Wednesday, November 14, 2012

Rebooting Routers and Random Search Engine Fodder

I frequently tell junior networking folks that rebooting routers without a good reason is a sign of weakness. All too many people who got their start as Windows sysadmins have learned from experience that the way to fix any weird problem is to reboot. In a Windows environment it usually works.

In the networking world, that doesn't cut it. One of the defining characteristics of a good network engineer is a belief in a "culture of availability", in which you don't take down services in a haphazard, unplanned fashion just to see what happens. Reboot-just-to-see-what-happens isn't a part of that culture.

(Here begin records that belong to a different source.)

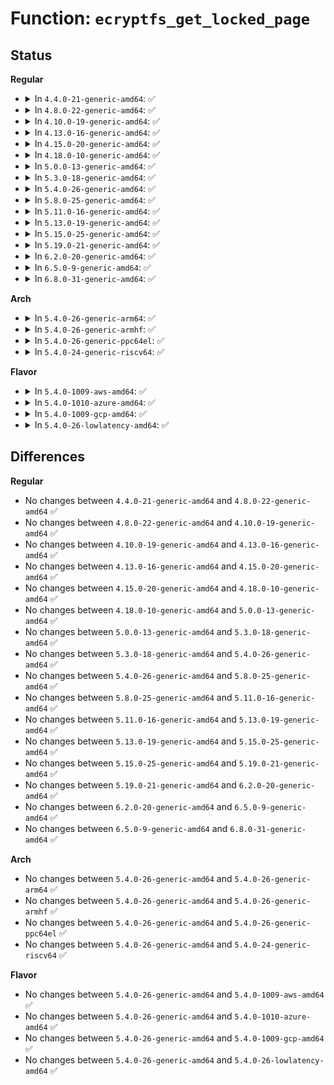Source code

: # Function: <code>ecryptfs_get_locked_page</code>

## Status
<b>Regular</b>
<ul>
<li>
<details>
<summary>In <code>4.4.0-21-generic-amd64</code>: ✅</summary>

```c
struct page * ecryptfs_get_locked_page(struct inode * inode, loff_t index)
```

```json
{
  "name": "ecryptfs_get_locked_page",
  "collision_type": "Unique Global",
  "inline_type": "No",
  "funcs": [
    {
      "addr": 18446744071582008432,
      "name": "ecryptfs_get_locked_page",
      "external": true,
      "loc": "fs/ecryptfs/mmap.c:47",
      "file": "fs/ecryptfs/mmap.c",
      "inline": "seen, unknown",
      "caller_inline": [],
      "caller_func": [
        "fs/ecryptfs/read_write.c:ecryptfs_write"
      ]
    }
  ],
  "symbols": [
    {
      "addr": 18446744071582008432,
      "name": "ecryptfs_get_locked_page",
      "section": ".text",
      "bind": "STB_GLOBAL",
      "size": 72
    }
  ]
}
```
</details>
</li>
<li>
<details>
<summary>In <code>4.8.0-22-generic-amd64</code>: ✅</summary>

```c
struct page * ecryptfs_get_locked_page(struct inode * inode, loff_t index)
```

```json
{
  "name": "ecryptfs_get_locked_page",
  "collision_type": "Unique Global",
  "inline_type": "No",
  "funcs": [
    {
      "addr": 18446744071582221616,
      "name": "ecryptfs_get_locked_page",
      "external": true,
      "loc": "fs/ecryptfs/mmap.c:46",
      "file": "fs/ecryptfs/mmap.c",
      "inline": "seen, unknown",
      "caller_inline": [],
      "caller_func": [
        "fs/ecryptfs/read_write.c:ecryptfs_write"
      ]
    }
  ],
  "symbols": [
    {
      "addr": 18446744071582221616,
      "name": "ecryptfs_get_locked_page",
      "section": ".text",
      "bind": "STB_GLOBAL",
      "size": 83
    }
  ]
}
```
</details>
</li>
<li>
<details>
<summary>In <code>4.10.0-19-generic-amd64</code>: ✅</summary>

```c
struct page * ecryptfs_get_locked_page(struct inode * inode, loff_t index)
```

```json
{
  "name": "ecryptfs_get_locked_page",
  "collision_type": "Unique Global",
  "inline_type": "No",
  "funcs": [
    {
      "addr": 18446744071582311152,
      "name": "ecryptfs_get_locked_page",
      "external": true,
      "loc": "fs/ecryptfs/mmap.c:47",
      "file": "fs/ecryptfs/mmap.c",
      "inline": "seen, unknown",
      "caller_inline": [],
      "caller_func": [
        "fs/ecryptfs/read_write.c:ecryptfs_write"
      ]
    }
  ],
  "symbols": [
    {
      "addr": 18446744071582311152,
      "name": "ecryptfs_get_locked_page",
      "section": ".text",
      "bind": "STB_GLOBAL",
      "size": 83
    }
  ]
}
```
</details>
</li>
<li>
<details>
<summary>In <code>4.13.0-16-generic-amd64</code>: ✅</summary>

```c
struct page * ecryptfs_get_locked_page(struct inode * inode, loff_t index)
```

```json
{
  "name": "ecryptfs_get_locked_page",
  "collision_type": "Unique Global",
  "inline_type": "No",
  "funcs": [
    {
      "addr": 18446744071582396016,
      "name": "ecryptfs_get_locked_page",
      "external": true,
      "loc": "fs/ecryptfs/mmap.c:47",
      "file": "fs/ecryptfs/mmap.c",
      "inline": "seen, unknown",
      "caller_inline": [],
      "caller_func": [
        "fs/ecryptfs/read_write.c:ecryptfs_write"
      ]
    }
  ],
  "symbols": [
    {
      "addr": 18446744071582396016,
      "name": "ecryptfs_get_locked_page",
      "section": ".text",
      "bind": "STB_GLOBAL",
      "size": 83
    }
  ]
}
```
</details>
</li>
<li>
<details>
<summary>In <code>4.15.0-20-generic-amd64</code>: ✅</summary>

```c
struct page * ecryptfs_get_locked_page(struct inode * inode, loff_t index)
```

```json
{
  "name": "ecryptfs_get_locked_page",
  "collision_type": "Unique Global",
  "inline_type": "No",
  "funcs": [
    {
      "addr": 18446744071582546704,
      "name": "ecryptfs_get_locked_page",
      "external": true,
      "loc": "fs/ecryptfs/mmap.c:47",
      "file": "fs/ecryptfs/mmap.c",
      "inline": "seen, unknown",
      "caller_inline": [],
      "caller_func": [
        "fs/ecryptfs/read_write.c:ecryptfs_write"
      ]
    }
  ],
  "symbols": [
    {
      "addr": 18446744071582546704,
      "name": "ecryptfs_get_locked_page",
      "section": ".text",
      "bind": "STB_GLOBAL",
      "size": 83
    }
  ]
}
```
</details>
</li>
<li>
<details>
<summary>In <code>4.18.0-10-generic-amd64</code>: ✅</summary>

```c
struct page * ecryptfs_get_locked_page(struct inode * inode, loff_t index)
```

```json
{
  "name": "ecryptfs_get_locked_page",
  "collision_type": "Unique Global",
  "inline_type": "No",
  "funcs": [
    {
      "addr": 18446744071582738384,
      "name": "ecryptfs_get_locked_page",
      "external": true,
      "loc": "fs/ecryptfs/mmap.c:47",
      "file": "fs/ecryptfs/mmap.c",
      "inline": "seen, unknown",
      "caller_inline": [],
      "caller_func": [
        "fs/ecryptfs/read_write.c:ecryptfs_write"
      ]
    }
  ],
  "symbols": [
    {
      "addr": 18446744071582738384,
      "name": "ecryptfs_get_locked_page",
      "section": ".text",
      "bind": "STB_GLOBAL",
      "size": 88
    }
  ]
}
```
</details>
</li>
<li>
<details>
<summary>In <code>5.0.0-13-generic-amd64</code>: ✅</summary>

```c
struct page * ecryptfs_get_locked_page(struct inode * inode, loff_t index)
```

```json
{
  "name": "ecryptfs_get_locked_page",
  "collision_type": "Unique Global",
  "inline_type": "No",
  "funcs": [
    {
      "addr": 18446744071582842144,
      "name": "ecryptfs_get_locked_page",
      "external": true,
      "loc": "fs/ecryptfs/mmap.c:47",
      "file": "fs/ecryptfs/mmap.c",
      "inline": "seen, unknown",
      "caller_inline": [],
      "caller_func": [
        "fs/ecryptfs/read_write.c:ecryptfs_write"
      ]
    }
  ],
  "symbols": [
    {
      "addr": 18446744071582842144,
      "name": "ecryptfs_get_locked_page",
      "section": ".text",
      "bind": "STB_GLOBAL",
      "size": 88
    }
  ]
}
```
</details>
</li>
<li>
<details>
<summary>In <code>5.3.0-18-generic-amd64</code>: ✅</summary>

```c
struct page * ecryptfs_get_locked_page(struct inode * inode, loff_t index)
```

```json
{
  "name": "ecryptfs_get_locked_page",
  "collision_type": "Unique Global",
  "inline_type": "No",
  "funcs": [
    {
      "addr": 18446744071583017232,
      "name": "ecryptfs_get_locked_page",
      "external": true,
      "loc": "fs/ecryptfs/mmap.c:33",
      "file": "fs/ecryptfs/mmap.c",
      "inline": "seen, unknown",
      "caller_inline": [],
      "caller_func": [
        "fs/ecryptfs/read_write.c:ecryptfs_write"
      ]
    }
  ],
  "symbols": [
    {
      "addr": 18446744071583017232,
      "name": "ecryptfs_get_locked_page",
      "section": ".text",
      "bind": "STB_GLOBAL",
      "size": 81
    }
  ]
}
```
</details>
</li>
<li>
<details>
<summary>In <code>5.4.0-26-generic-amd64</code>: ✅</summary>

```c
struct page * ecryptfs_get_locked_page(struct inode * inode, loff_t index)
```

```json
{
  "name": "ecryptfs_get_locked_page",
  "collision_type": "Unique Global",
  "inline_type": "No",
  "funcs": [
    {
      "addr": 18446744071583123424,
      "name": "ecryptfs_get_locked_page",
      "external": true,
      "loc": "fs/ecryptfs/mmap.c:33",
      "file": "fs/ecryptfs/mmap.c",
      "inline": "seen, unknown",
      "caller_inline": [],
      "caller_func": [
        "fs/ecryptfs/read_write.c:ecryptfs_write"
      ]
    }
  ],
  "symbols": [
    {
      "addr": 18446744071583123424,
      "name": "ecryptfs_get_locked_page",
      "section": ".text",
      "bind": "STB_GLOBAL",
      "size": 81
    }
  ]
}
```
</details>
</li>
<li>
<details>
<summary>In <code>5.8.0-25-generic-amd64</code>: ✅</summary>

```c
struct page * ecryptfs_get_locked_page(struct inode * inode, loff_t index)
```

```json
{
  "name": "ecryptfs_get_locked_page",
  "collision_type": "Unique Global",
  "inline_type": "No",
  "funcs": [
    {
      "addr": 18446744071583443728,
      "name": "ecryptfs_get_locked_page",
      "external": true,
      "loc": "fs/ecryptfs/mmap.c:33",
      "file": "fs/ecryptfs/mmap.c",
      "inline": "seen, unknown",
      "caller_inline": [],
      "caller_func": [
        "fs/ecryptfs/read_write.c:ecryptfs_write"
      ]
    }
  ],
  "symbols": [
    {
      "addr": 18446744071583443728,
      "name": "ecryptfs_get_locked_page",
      "section": ".text",
      "bind": "STB_GLOBAL",
      "size": 90
    }
  ]
}
```
</details>
</li>
<li>
<details>
<summary>In <code>5.11.0-16-generic-amd64</code>: ✅</summary>

```c
struct page * ecryptfs_get_locked_page(struct inode * inode, loff_t index)
```

```json
{
  "name": "ecryptfs_get_locked_page",
  "collision_type": "Unique Global",
  "inline_type": "No",
  "funcs": [
    {
      "addr": 18446744071583557136,
      "name": "ecryptfs_get_locked_page",
      "external": true,
      "loc": "fs/ecryptfs/mmap.c:33",
      "file": "fs/ecryptfs/mmap.c",
      "inline": "seen, unknown",
      "caller_inline": [],
      "caller_func": [
        "fs/ecryptfs/read_write.c:ecryptfs_write"
      ]
    }
  ],
  "symbols": [
    {
      "addr": 18446744071583557136,
      "name": "ecryptfs_get_locked_page",
      "section": ".text",
      "bind": "STB_GLOBAL",
      "size": 90
    }
  ]
}
```
</details>
</li>
<li>
<details>
<summary>In <code>5.13.0-19-generic-amd64</code>: ✅</summary>

```c
struct page * ecryptfs_get_locked_page(struct inode * inode, loff_t index)
```

```json
{
  "name": "ecryptfs_get_locked_page",
  "collision_type": "Unique Global",
  "inline_type": "No",
  "funcs": [
    {
      "addr": 18446744071583580384,
      "name": "ecryptfs_get_locked_page",
      "external": true,
      "loc": "fs/ecryptfs/mmap.c:33",
      "file": "fs/ecryptfs/mmap.c",
      "inline": "seen, unknown",
      "caller_inline": [],
      "caller_func": [
        "fs/ecryptfs/read_write.c:ecryptfs_write"
      ]
    }
  ],
  "symbols": [
    {
      "addr": 18446744071583580384,
      "name": "ecryptfs_get_locked_page",
      "section": ".text",
      "bind": "STB_GLOBAL",
      "size": 90
    }
  ]
}
```
</details>
</li>
<li>
<details>
<summary>In <code>5.15.0-25-generic-amd64</code>: ✅</summary>

```c
struct page * ecryptfs_get_locked_page(struct inode * inode, loff_t index)
```

```json
{
  "name": "ecryptfs_get_locked_page",
  "collision_type": "Unique Global",
  "inline_type": "No",
  "funcs": [
    {
      "addr": 18446744071583938400,
      "name": "ecryptfs_get_locked_page",
      "external": true,
      "loc": "fs/ecryptfs/mmap.c:33",
      "file": "fs/ecryptfs/mmap.c",
      "inline": "seen, unknown",
      "caller_inline": [],
      "caller_func": [
        "fs/ecryptfs/read_write.c:ecryptfs_write"
      ]
    }
  ],
  "symbols": [
    {
      "addr": 18446744071583938400,
      "name": "ecryptfs_get_locked_page",
      "section": ".text",
      "bind": "STB_GLOBAL",
      "size": 90
    }
  ]
}
```
</details>
</li>
<li>
<details>
<summary>In <code>5.19.0-21-generic-amd64</code>: ✅</summary>

```c
struct page * ecryptfs_get_locked_page(struct inode * inode, loff_t index)
```

```json
{
  "name": "ecryptfs_get_locked_page",
  "collision_type": "Unique Global",
  "inline_type": "No",
  "funcs": [
    {
      "addr": 18446744071584518912,
      "name": "ecryptfs_get_locked_page",
      "external": true,
      "loc": "fs/ecryptfs/mmap.c:33",
      "file": "fs/ecryptfs/mmap.c",
      "inline": "seen, unknown",
      "caller_inline": [],
      "caller_func": [
        "fs/ecryptfs/read_write.c:ecryptfs_write"
      ]
    }
  ],
  "symbols": [
    {
      "addr": 18446744071584518912,
      "name": "ecryptfs_get_locked_page",
      "section": ".text",
      "bind": "STB_GLOBAL",
      "size": 131
    }
  ]
}
```
</details>
</li>
<li>
<details>
<summary>In <code>6.2.0-20-generic-amd64</code>: ✅</summary>

```c
struct page * ecryptfs_get_locked_page(struct inode * inode, loff_t index)
```

```json
{
  "name": "ecryptfs_get_locked_page",
  "collision_type": "Unique Global",
  "inline_type": "No",
  "funcs": [
    {
      "addr": 18446744071585189520,
      "name": "ecryptfs_get_locked_page",
      "external": true,
      "loc": "fs/ecryptfs/mmap.c:33",
      "file": "fs/ecryptfs/mmap.c",
      "inline": "seen, unknown",
      "caller_inline": [],
      "caller_func": [
        "fs/ecryptfs/read_write.c:ecryptfs_write"
      ]
    }
  ],
  "symbols": [
    {
      "addr": 18446744071585189520,
      "name": "ecryptfs_get_locked_page",
      "section": ".text",
      "bind": "STB_GLOBAL",
      "size": 131
    }
  ]
}
```
</details>
</li>
<li>
<details>
<summary>In <code>6.5.0-9-generic-amd64</code>: ✅</summary>

```c
struct page * ecryptfs_get_locked_page(struct inode * inode, loff_t index)
```

```json
{
  "name": "ecryptfs_get_locked_page",
  "collision_type": "Unique Global",
  "inline_type": "No",
  "funcs": [
    {
      "addr": 18446744071585418560,
      "name": "ecryptfs_get_locked_page",
      "external": true,
      "loc": "fs/ecryptfs/mmap.c:33",
      "file": "fs/ecryptfs/mmap.c",
      "inline": "seen, unknown",
      "caller_inline": [],
      "caller_func": [
        "fs/ecryptfs/read_write.c:ecryptfs_write"
      ]
    }
  ],
  "symbols": [
    {
      "addr": 18446744071585418560,
      "name": "ecryptfs_get_locked_page",
      "section": ".text",
      "bind": "STB_GLOBAL",
      "size": 131
    }
  ]
}
```
</details>
</li>
<li>
<details>
<summary>In <code>6.8.0-31-generic-amd64</code>: ✅</summary>

```c
struct page * ecryptfs_get_locked_page(struct inode * inode, loff_t index)
```

```json
{
  "name": "ecryptfs_get_locked_page",
  "collision_type": "Unique Global",
  "inline_type": "No",
  "funcs": [
    {
      "addr": 18446744071585653344,
      "name": "ecryptfs_get_locked_page",
      "external": true,
      "loc": "fs/ecryptfs/mmap.c:33",
      "file": "fs/ecryptfs/mmap.c",
      "inline": "seen, unknown",
      "caller_inline": [],
      "caller_func": [
        "fs/ecryptfs/read_write.c:ecryptfs_write"
      ]
    }
  ],
  "symbols": [
    {
      "addr": 18446744071585653344,
      "name": "ecryptfs_get_locked_page",
      "section": ".text",
      "bind": "STB_GLOBAL",
      "size": 128
    }
  ]
}
```
</details>
</li>
</ul>
<b>Arch</b>
<ul>
<li>
<details>
<summary>In <code>5.4.0-26-generic-arm64</code>: ✅</summary>

```c
struct page * ecryptfs_get_locked_page(struct inode * inode, loff_t index)
```

```json
{
  "name": "ecryptfs_get_locked_page",
  "collision_type": "Unique Global",
  "inline_type": "No",
  "funcs": [
    {
      "addr": 18446603336494833344,
      "name": "ecryptfs_get_locked_page",
      "external": true,
      "loc": "fs/ecryptfs/mmap.c:33",
      "file": "fs/ecryptfs/mmap.c",
      "inline": "seen, unknown",
      "caller_inline": [],
      "caller_func": [
        "fs/ecryptfs/read_write.c:ecryptfs_write"
      ]
    }
  ],
  "symbols": [
    {
      "addr": 18446603336494833344,
      "name": "ecryptfs_get_locked_page",
      "section": ".text",
      "bind": "STB_GLOBAL",
      "size": 192
    }
  ]
}
```
</details>
</li>
<li>
<details>
<summary>In <code>5.4.0-26-generic-armhf</code>: ✅</summary>

```c
struct page * ecryptfs_get_locked_page(struct inode * inode, loff_t index)
```

```json
{
  "name": "ecryptfs_get_locked_page",
  "collision_type": "Unique Global",
  "inline_type": "No",
  "funcs": [
    {
      "addr": 3228251960,
      "name": "ecryptfs_get_locked_page",
      "external": true,
      "loc": "fs/ecryptfs/mmap.c:33",
      "file": "fs/ecryptfs/mmap.c",
      "inline": "seen, unknown",
      "caller_inline": [],
      "caller_func": [
        "fs/ecryptfs/read_write.c:ecryptfs_write",
        "fs/ecryptfs/read_write.c:ecryptfs_write"
      ]
    }
  ],
  "symbols": [
    {
      "addr": 3228251960,
      "name": "ecryptfs_get_locked_page",
      "section": ".text",
      "bind": "STB_GLOBAL",
      "size": 196
    }
  ]
}
```
</details>
</li>
<li>
<details>
<summary>In <code>5.4.0-26-generic-ppc64el</code>: ✅</summary>

```c
struct page * ecryptfs_get_locked_page(struct inode * inode, loff_t index)
```

```json
{
  "name": "ecryptfs_get_locked_page",
  "collision_type": "Unique Global",
  "inline_type": "No",
  "funcs": [
    {
      "addr": 13835058055288679616,
      "name": "ecryptfs_get_locked_page",
      "external": true,
      "loc": "fs/ecryptfs/mmap.c:33",
      "file": "fs/ecryptfs/mmap.c",
      "inline": "seen, unknown",
      "caller_inline": [],
      "caller_func": [
        "fs/ecryptfs/read_write.c:ecryptfs_write"
      ]
    }
  ],
  "symbols": [
    {
      "addr": 13835058055288679616,
      "name": "ecryptfs_get_locked_page",
      "section": ".text",
      "bind": "STB_GLOBAL",
      "size": 216
    }
  ]
}
```
</details>
</li>
<li>
<details>
<summary>In <code>5.4.0-24-generic-riscv64</code>: ✅</summary>

```c
struct page * ecryptfs_get_locked_page(struct inode * inode, loff_t index)
```

```json
{
  "name": "ecryptfs_get_locked_page",
  "collision_type": "Unique Global",
  "inline_type": "No",
  "funcs": [
    {
      "addr": 18446743936274156766,
      "name": "ecryptfs_get_locked_page",
      "external": true,
      "loc": "fs/ecryptfs/mmap.c:33",
      "file": "fs/ecryptfs/mmap.c",
      "inline": "seen, unknown",
      "caller_inline": [],
      "caller_func": [
        "fs/ecryptfs/read_write.c:ecryptfs_write"
      ]
    }
  ],
  "symbols": [
    {
      "addr": 18446743936274156766,
      "name": "ecryptfs_get_locked_page",
      "section": ".text",
      "bind": "STB_GLOBAL",
      "size": 112
    }
  ]
}
```
</details>
</li>
</ul>
<b>Flavor</b>
<ul>
<li>
<details>
<summary>In <code>5.4.0-1009-aws-amd64</code>: ✅</summary>

```c
struct page * ecryptfs_get_locked_page(struct inode * inode, loff_t index)
```

```json
{
  "name": "ecryptfs_get_locked_page",
  "collision_type": "Unique Global",
  "inline_type": "No",
  "funcs": [
    {
      "addr": 18446744071583092160,
      "name": "ecryptfs_get_locked_page",
      "external": true,
      "loc": "fs/ecryptfs/mmap.c:33",
      "file": "fs/ecryptfs/mmap.c",
      "inline": "seen, unknown",
      "caller_inline": [],
      "caller_func": [
        "fs/ecryptfs/read_write.c:ecryptfs_write"
      ]
    }
  ],
  "symbols": [
    {
      "addr": 18446744071583092160,
      "name": "ecryptfs_get_locked_page",
      "section": ".text",
      "bind": "STB_GLOBAL",
      "size": 81
    }
  ]
}
```
</details>
</li>
<li>
<details>
<summary>In <code>5.4.0-1010-azure-amd64</code>: ✅</summary>

```c
struct page * ecryptfs_get_locked_page(struct inode * inode, loff_t index)
```

```json
{
  "name": "ecryptfs_get_locked_page",
  "collision_type": "Unique Global",
  "inline_type": "No",
  "funcs": [
    {
      "addr": 18446744071583029312,
      "name": "ecryptfs_get_locked_page",
      "external": true,
      "loc": "fs/ecryptfs/mmap.c:33",
      "file": "fs/ecryptfs/mmap.c",
      "inline": "seen, unknown",
      "caller_inline": [],
      "caller_func": [
        "fs/ecryptfs/read_write.c:ecryptfs_write"
      ]
    }
  ],
  "symbols": [
    {
      "addr": 18446744071583029312,
      "name": "ecryptfs_get_locked_page",
      "section": ".text",
      "bind": "STB_GLOBAL",
      "size": 81
    }
  ]
}
```
</details>
</li>
<li>
<details>
<summary>In <code>5.4.0-1009-gcp-amd64</code>: ✅</summary>

```c
struct page * ecryptfs_get_locked_page(struct inode * inode, loff_t index)
```

```json
{
  "name": "ecryptfs_get_locked_page",
  "collision_type": "Unique Global",
  "inline_type": "No",
  "funcs": [
    {
      "addr": 18446744071583080768,
      "name": "ecryptfs_get_locked_page",
      "external": true,
      "loc": "fs/ecryptfs/mmap.c:33",
      "file": "fs/ecryptfs/mmap.c",
      "inline": "seen, unknown",
      "caller_inline": [],
      "caller_func": [
        "fs/ecryptfs/read_write.c:ecryptfs_write"
      ]
    }
  ],
  "symbols": [
    {
      "addr": 18446744071583080768,
      "name": "ecryptfs_get_locked_page",
      "section": ".text",
      "bind": "STB_GLOBAL",
      "size": 81
    }
  ]
}
```
</details>
</li>
<li>
<details>
<summary>In <code>5.4.0-26-lowlatency-amd64</code>: ✅</summary>

```c
struct page * ecryptfs_get_locked_page(struct inode * inode, loff_t index)
```

```json
{
  "name": "ecryptfs_get_locked_page",
  "collision_type": "Unique Global",
  "inline_type": "No",
  "funcs": [
    {
      "addr": 18446744071583170112,
      "name": "ecryptfs_get_locked_page",
      "external": true,
      "loc": "fs/ecryptfs/mmap.c:33",
      "file": "fs/ecryptfs/mmap.c",
      "inline": "seen, unknown",
      "caller_inline": [],
      "caller_func": [
        "fs/ecryptfs/read_write.c:ecryptfs_write"
      ]
    }
  ],
  "symbols": [
    {
      "addr": 18446744071583170112,
      "name": "ecryptfs_get_locked_page",
      "section": ".text",
      "bind": "STB_GLOBAL",
      "size": 77
    }
  ]
}
```
</details>
</li>
</ul>

## Differences
<b>Regular</b>
<ul>
<li>
No changes between <code>4.4.0-21-generic-amd64</code> and <code>4.8.0-22-generic-amd64</code> ✅
</li>
<li>
No changes between <code>4.8.0-22-generic-amd64</code> and <code>4.10.0-19-generic-amd64</code> ✅
</li>
<li>
No changes between <code>4.10.0-19-generic-amd64</code> and <code>4.13.0-16-generic-amd64</code> ✅
</li>
<li>
No changes between <code>4.13.0-16-generic-amd64</code> and <code>4.15.0-20-generic-amd64</code> ✅
</li>
<li>
No changes between <code>4.15.0-20-generic-amd64</code> and <code>4.18.0-10-generic-amd64</code> ✅
</li>
<li>
No changes between <code>4.18.0-10-generic-amd64</code> and <code>5.0.0-13-generic-amd64</code> ✅
</li>
<li>
No changes between <code>5.0.0-13-generic-amd64</code> and <code>5.3.0-18-generic-amd64</code> ✅
</li>
<li>
No changes between <code>5.3.0-18-generic-amd64</code> and <code>5.4.0-26-generic-amd64</code> ✅
</li>
<li>
No changes between <code>5.4.0-26-generic-amd64</code> and <code>5.8.0-25-generic-amd64</code> ✅
</li>
<li>
No changes between <code>5.8.0-25-generic-amd64</code> and <code>5.11.0-16-generic-amd64</code> ✅
</li>
<li>
No changes between <code>5.11.0-16-generic-amd64</code> and <code>5.13.0-19-generic-amd64</code> ✅
</li>
<li>
No changes between <code>5.13.0-19-generic-amd64</code> and <code>5.15.0-25-generic-amd64</code> ✅
</li>
<li>
No changes between <code>5.15.0-25-generic-amd64</code> and <code>5.19.0-21-generic-amd64</code> ✅
</li>
<li>
No changes between <code>5.19.0-21-generic-amd64</code> and <code>6.2.0-20-generic-amd64</code> ✅
</li>
<li>
No changes between <code>6.2.0-20-generic-amd64</code> and <code>6.5.0-9-generic-amd64</code> ✅
</li>
<li>
No changes between <code>6.5.0-9-generic-amd64</code> and <code>6.8.0-31-generic-amd64</code> ✅
</li>
</ul>
<b>Arch</b>
<ul>
<li>
No changes between <code>5.4.0-26-generic-amd64</code> and <code>5.4.0-26-generic-arm64</code> ✅
</li>
<li>
No changes between <code>5.4.0-26-generic-amd64</code> and <code>5.4.0-26-generic-armhf</code> ✅
</li>
<li>
No changes between <code>5.4.0-26-generic-amd64</code> and <code>5.4.0-26-generic-ppc64el</code> ✅
</li>
<li>
No changes between <code>5.4.0-26-generic-amd64</code> and <code>5.4.0-24-generic-riscv64</code> ✅
</li>
</ul>
<b>Flavor</b>
<ul>
<li>
No changes between <code>5.4.0-26-generic-amd64</code> and <code>5.4.0-1009-aws-amd64</code> ✅
</li>
<li>
No changes between <code>5.4.0-26-generic-amd64</code> and <code>5.4.0-1010-azure-amd64</code> ✅
</li>
<li>
No changes between <code>5.4.0-26-generic-amd64</code> and <code>5.4.0-1009-gcp-amd64</code> ✅
</li>
<li>
No changes between <code>5.4.0-26-generic-amd64</code> and <code>5.4.0-26-lowlatency-amd64</code> ✅
</li>
</ul>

Unfortunately, software bugs sometimes make reloads necessary, but I prefer to identify them before rebooting. Twice in the last month though, I've run into bugs that required a reboot without much research beforehand. The first one involved a brand-new 2900-series router that needed a reboot before the SRST EULA would show up as accepted: annoying! I opened a TAC case on this one and was advised to try a reboot before anything else; never got a bug ID either.

The second one involved an end-of-support voice gateway that I had to shift from MGCP to H.323 during part of a M&A transition. After making the changes, calls coming in on the PRI would connect, then disconnect immediately before matching any dial-peers: everything in debug isdn q931 looked normal, yet debug voip ccapi showed nothing. The console would log this message:

vnm_dsprm_voice_connect: mismatch htsp

Google was remarkably unhelpful on this, with only a few matches and none that were enlightening. I'm guessing that "vnm" stands for "voice network module", and I know that "htsp" shows up in a lot of voice module debugs, but I don't know much more. The "dsp" part seemed promising, but the gateway had no DSP farm configuration. I'd tried various combinations of "shut/no shut" on the T1 controller, voice port, and D channel with no luck.

With nothing else to go on and end-of-support equipment that had been up for about three years, I decided to give in to weakness and try a reload, just to see what would happen. It immediately started working. Bah.

So, I'm posting this here so that search engines will find it and other people can try a reload if they run into the same situation.